Therefore, according to the photographing apparatus of the present embodiment, information related to the subject can be accurately displayed by considering the user's photographing operation.
(Second Embodiment)
Next, a second embodiment of the present invention will be described.
(Constitution)
The photographing apparatus according to the second embodiment has a moon photographing mode for photographing “moon” as a subject. Since the configuration of the imaging device according to the second embodiment is substantially the same as the configuration of the imaging device described in the first embodiment, hereinafter, the imaging device according to the second embodiment is referred to as the first embodiment. A configuration different from the imaging device of the embodiment will be mainly described.

  FIG. 9 is a diagram for explaining a state in which the user P changes to the moon photographing mode.

  As shown in FIG. 9, the user P changes the setting of the digital camera 1A to the moon photographing mode by operating the operation unit 20a while holding the digital camera 1A.

  FIG. 10 is a diagram for explaining a case where the user P zooms the lens 3 to photograph the moon.

  As shown in FIG. 10A, when the user P is holding the digital camera 1A in his / her hand and wants to photograph the moon M, the user P looks at the display screen 18a of the display unit 18 and looks at the lens 3 of the digital camera 1A. Adjust the orientation.

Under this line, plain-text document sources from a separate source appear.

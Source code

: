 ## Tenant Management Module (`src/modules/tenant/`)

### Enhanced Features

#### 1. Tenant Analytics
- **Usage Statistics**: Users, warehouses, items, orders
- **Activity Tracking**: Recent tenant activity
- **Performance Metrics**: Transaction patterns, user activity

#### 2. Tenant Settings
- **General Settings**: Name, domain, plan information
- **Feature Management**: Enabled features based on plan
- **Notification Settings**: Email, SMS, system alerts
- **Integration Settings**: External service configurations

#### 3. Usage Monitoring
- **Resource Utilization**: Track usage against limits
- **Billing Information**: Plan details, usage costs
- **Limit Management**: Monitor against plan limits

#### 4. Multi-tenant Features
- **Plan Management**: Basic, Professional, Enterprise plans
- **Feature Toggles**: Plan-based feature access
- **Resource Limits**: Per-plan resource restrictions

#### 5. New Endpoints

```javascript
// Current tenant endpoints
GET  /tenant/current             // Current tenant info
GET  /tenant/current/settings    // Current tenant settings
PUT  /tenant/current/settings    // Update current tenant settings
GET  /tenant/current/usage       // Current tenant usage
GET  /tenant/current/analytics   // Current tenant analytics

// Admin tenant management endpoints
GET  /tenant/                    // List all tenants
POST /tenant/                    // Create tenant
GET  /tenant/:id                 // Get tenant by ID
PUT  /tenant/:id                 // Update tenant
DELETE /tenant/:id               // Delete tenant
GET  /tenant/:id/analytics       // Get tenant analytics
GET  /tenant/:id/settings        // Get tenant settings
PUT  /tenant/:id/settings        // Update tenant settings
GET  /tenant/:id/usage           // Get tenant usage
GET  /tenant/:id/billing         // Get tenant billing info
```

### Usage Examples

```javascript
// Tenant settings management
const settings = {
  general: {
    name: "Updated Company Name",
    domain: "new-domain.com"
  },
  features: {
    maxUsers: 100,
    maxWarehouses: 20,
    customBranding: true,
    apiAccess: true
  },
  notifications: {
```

  As shown in FIG. 10B, the user P zooms in the lens 3 or replaces the lens 3 with a telephoto lens in order to photograph the month M greatly. In FIG. 10A, a dotted frame indicates the shooting range ZA where the user P is zoomed.

  However, for the user P, the digital camera 1A is arranged so that the moon M is displayed on the display screen 18a as shown in FIG. It is not easy to adjust the orientation.

  In this case, as shown in FIG. 10C, the shooting frame 61 corresponding to the shooting range ZA is displayed on the display screen 18a, and the AR information 62 indicating the direction of the month M is displayed outside the shooting frame 61. .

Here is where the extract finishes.